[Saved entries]
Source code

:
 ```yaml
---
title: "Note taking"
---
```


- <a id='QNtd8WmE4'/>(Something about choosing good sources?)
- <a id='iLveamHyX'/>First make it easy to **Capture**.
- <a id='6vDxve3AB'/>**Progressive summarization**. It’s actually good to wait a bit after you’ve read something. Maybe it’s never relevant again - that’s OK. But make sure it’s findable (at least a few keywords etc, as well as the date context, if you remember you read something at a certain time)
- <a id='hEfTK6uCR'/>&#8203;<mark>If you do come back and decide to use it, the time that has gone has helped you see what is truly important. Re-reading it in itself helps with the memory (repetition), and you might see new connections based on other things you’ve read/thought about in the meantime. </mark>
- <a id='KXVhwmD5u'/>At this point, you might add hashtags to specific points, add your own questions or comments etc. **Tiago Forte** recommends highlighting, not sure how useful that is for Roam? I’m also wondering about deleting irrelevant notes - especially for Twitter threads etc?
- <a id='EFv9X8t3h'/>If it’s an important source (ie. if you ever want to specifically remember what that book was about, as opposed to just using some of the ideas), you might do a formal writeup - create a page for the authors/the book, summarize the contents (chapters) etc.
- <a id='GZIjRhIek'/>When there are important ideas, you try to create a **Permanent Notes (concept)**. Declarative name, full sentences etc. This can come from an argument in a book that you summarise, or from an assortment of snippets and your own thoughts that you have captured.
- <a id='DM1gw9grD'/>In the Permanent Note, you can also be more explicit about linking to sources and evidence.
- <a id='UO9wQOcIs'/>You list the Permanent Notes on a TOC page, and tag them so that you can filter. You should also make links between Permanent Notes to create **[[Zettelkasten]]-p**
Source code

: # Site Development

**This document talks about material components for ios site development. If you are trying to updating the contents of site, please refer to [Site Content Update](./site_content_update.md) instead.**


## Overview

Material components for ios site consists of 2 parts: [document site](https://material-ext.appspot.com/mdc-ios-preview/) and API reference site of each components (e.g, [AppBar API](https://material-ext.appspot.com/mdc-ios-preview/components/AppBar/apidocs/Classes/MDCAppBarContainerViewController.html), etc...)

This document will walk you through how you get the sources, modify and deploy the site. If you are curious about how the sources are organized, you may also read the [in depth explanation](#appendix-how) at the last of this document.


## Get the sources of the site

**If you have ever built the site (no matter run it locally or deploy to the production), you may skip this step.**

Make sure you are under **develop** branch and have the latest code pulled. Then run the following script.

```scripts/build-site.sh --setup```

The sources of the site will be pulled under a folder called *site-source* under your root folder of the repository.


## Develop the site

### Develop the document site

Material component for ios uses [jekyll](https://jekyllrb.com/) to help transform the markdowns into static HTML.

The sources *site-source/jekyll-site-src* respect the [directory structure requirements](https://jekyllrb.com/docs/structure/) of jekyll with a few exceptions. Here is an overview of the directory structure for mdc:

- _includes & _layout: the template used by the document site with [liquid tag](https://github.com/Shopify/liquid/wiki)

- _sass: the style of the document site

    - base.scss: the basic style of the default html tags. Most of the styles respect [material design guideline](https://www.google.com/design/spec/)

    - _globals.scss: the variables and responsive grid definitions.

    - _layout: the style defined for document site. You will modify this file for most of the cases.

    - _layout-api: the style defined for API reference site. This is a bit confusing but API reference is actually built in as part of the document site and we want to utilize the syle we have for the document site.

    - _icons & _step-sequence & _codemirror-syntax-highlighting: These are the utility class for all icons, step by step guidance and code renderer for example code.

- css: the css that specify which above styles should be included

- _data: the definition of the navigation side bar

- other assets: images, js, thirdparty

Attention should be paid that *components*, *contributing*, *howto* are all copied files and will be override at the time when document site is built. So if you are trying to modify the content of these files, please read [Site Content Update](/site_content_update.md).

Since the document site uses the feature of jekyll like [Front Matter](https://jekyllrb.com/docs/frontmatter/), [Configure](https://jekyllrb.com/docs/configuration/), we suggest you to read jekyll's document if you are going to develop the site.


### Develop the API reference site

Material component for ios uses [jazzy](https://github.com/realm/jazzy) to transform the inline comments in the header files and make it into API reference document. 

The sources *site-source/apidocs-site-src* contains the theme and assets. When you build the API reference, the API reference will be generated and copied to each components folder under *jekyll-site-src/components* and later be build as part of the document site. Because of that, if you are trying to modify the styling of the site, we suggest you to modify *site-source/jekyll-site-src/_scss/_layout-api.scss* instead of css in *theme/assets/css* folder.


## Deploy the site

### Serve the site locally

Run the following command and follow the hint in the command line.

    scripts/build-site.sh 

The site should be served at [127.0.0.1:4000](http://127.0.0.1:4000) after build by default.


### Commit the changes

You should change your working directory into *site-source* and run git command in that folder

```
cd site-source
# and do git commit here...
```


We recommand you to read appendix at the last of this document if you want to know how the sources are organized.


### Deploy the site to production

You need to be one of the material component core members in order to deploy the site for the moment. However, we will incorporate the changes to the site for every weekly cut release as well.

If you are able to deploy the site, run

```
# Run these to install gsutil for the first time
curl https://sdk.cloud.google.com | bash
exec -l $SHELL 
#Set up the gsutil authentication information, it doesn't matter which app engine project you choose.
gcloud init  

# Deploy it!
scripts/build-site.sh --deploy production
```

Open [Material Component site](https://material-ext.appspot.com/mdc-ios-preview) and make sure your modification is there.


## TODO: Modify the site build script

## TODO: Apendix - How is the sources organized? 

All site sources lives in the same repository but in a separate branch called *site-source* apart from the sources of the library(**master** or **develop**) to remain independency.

→ **Prompt**
Write out the lines of the entries, word for word, from the first through the one containing "- <a id='iLveamHyX'/>First", and stop at that line.

→ **Result of the exercise**
Source code

:
 ```yaml
---
title: "Note taking"
---
```


- <a id='QNtd8WmE4'/>(Something about choosing good sources?)
- <a id='iLveamHyX'/>First make it easy to **Capture**.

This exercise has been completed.